La honestidad es el resultado de una elección personal. Es una manera de actuar que adoptamos libremente porque consideramos que es lo mejor.
Ser honesto significa decidir que vamos a conducirnos con rectitud, justicia y honradez frente a los desafíos que nos plantea la realidad; quiere decir que no vamos a mentir, robar, engañar o hacer trampa, aún cuando esto nos pueda producir algún beneficio.
Y con todo esto en la cabeza, lo lógico es reconocer que todos estamos capacitados para reconocer qué acciones son buenas y distinguirlas de las malas: nos lo dice nuestro pensamiento y corazón.
Por eso, al ver el día a día, y reconocer en personas que conozco la falta de lealtad, el olvido de la palabra empeñada y el compromiso olvidado, mi indignación crece y se multiplica, pues sacrificamos esos valores que han sostenido a la humanidad por el ansia de poder, la acumulación de bienes o porque otros nos susurran al oído lo que contienen sus podridos corazones.

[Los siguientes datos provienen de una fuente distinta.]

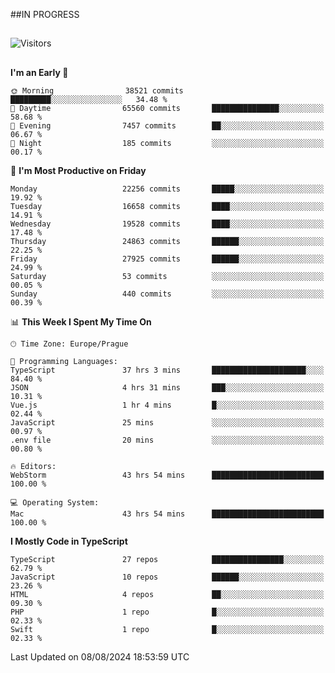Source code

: ##IN PROGRESS
##
![Visitors](https://komarev.com/ghpvc/?username=petrbui&style=for-the-badge&label=Visitors+👀)



##
<!--
[![My GitHub stats](https://github-readme-stats.vercel.app/api?username=petrbui&theme=github_dark)](https://github.com/anuraghazra/github-readme-stats)

[![My wakatime stats](https://github-readme-stats.vercel.app/api/wakatime?username=petrbui&theme=github_dark)](https://github.com/anuraghazra/github-readme-stats)
-->
<!--START_SECTION:waka-->
**I'm an Early 🐤** 

```text
🌞 Morning                38521 commits       █████████░░░░░░░░░░░░░░░░   34.48 % 
🌆 Daytime                65560 commits       ███████████████░░░░░░░░░░   58.68 % 
🌃 Evening                7457 commits        ██░░░░░░░░░░░░░░░░░░░░░░░   06.67 % 
🌙 Night                  185 commits         ░░░░░░░░░░░░░░░░░░░░░░░░░   00.17 % 
```
📅 **I'm Most Productive on Friday** 

```text
Monday                   22256 commits       █████░░░░░░░░░░░░░░░░░░░░   19.92 % 
Tuesday                  16658 commits       ████░░░░░░░░░░░░░░░░░░░░░   14.91 % 
Wednesday                19528 commits       ████░░░░░░░░░░░░░░░░░░░░░   17.48 % 
Thursday                 24863 commits       ██████░░░░░░░░░░░░░░░░░░░   22.25 % 
Friday                   27925 commits       ██████░░░░░░░░░░░░░░░░░░░   24.99 % 
Saturday                 53 commits          ░░░░░░░░░░░░░░░░░░░░░░░░░   00.05 % 
Sunday                   440 commits         ░░░░░░░░░░░░░░░░░░░░░░░░░   00.39 % 
```


📊 **This Week I Spent My Time On** 

```text
🕑︎ Time Zone: Europe/Prague

💬 Programming Languages: 
TypeScript               37 hrs 3 mins       █████████████████████░░░░   84.40 % 
JSON                     4 hrs 31 mins       ███░░░░░░░░░░░░░░░░░░░░░░   10.31 % 
Vue.js                   1 hr 4 mins         █░░░░░░░░░░░░░░░░░░░░░░░░   02.44 % 
JavaScript               25 mins             ░░░░░░░░░░░░░░░░░░░░░░░░░   00.97 % 
.env file                20 mins             ░░░░░░░░░░░░░░░░░░░░░░░░░   00.80 % 

🔥 Editors: 
WebStorm                 43 hrs 54 mins      █████████████████████████   100.00 % 

💻 Operating System: 
Mac                      43 hrs 54 mins      █████████████████████████   100.00 % 
```

**I Mostly Code in TypeScript** 

```text
TypeScript               27 repos            ████████████████░░░░░░░░░   62.79 % 
JavaScript               10 repos            ██████░░░░░░░░░░░░░░░░░░░   23.26 % 
HTML                     4 repos             ██░░░░░░░░░░░░░░░░░░░░░░░   09.30 % 
PHP                      1 repo              █░░░░░░░░░░░░░░░░░░░░░░░░   02.33 % 
Swift                    1 repo              █░░░░░░░░░░░░░░░░░░░░░░░░   02.33 % 
```




 Last Updated on 08/08/2024 18:53:59 UTC
<!--END_SECTION:waka-->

Lo peor es ver como esas personas sin personalidad se dejan arrastrar justificándose en el argumento de “me lo han pedido”, para traicionar a quienes le han apoyado, con quienes se han comprometido y antes quienes han perdido y reconocido su derrota, pero, por el “asesoramiento de otros” deciden enfrascarse en una lucha de poder, donde la mayor pérdida será la renuncia a esos valores que se quieren inculcar en sus propios hijos, en las generaciones más jóvenes.
Ahora me pregunto: ¿de qué nos sirve ganar fama, poder y dinero, si lo más importante, nuestra integridad, se ha perdido en el camino? Recordemos que tanto lo mucho como lo poco siempre se hará visible.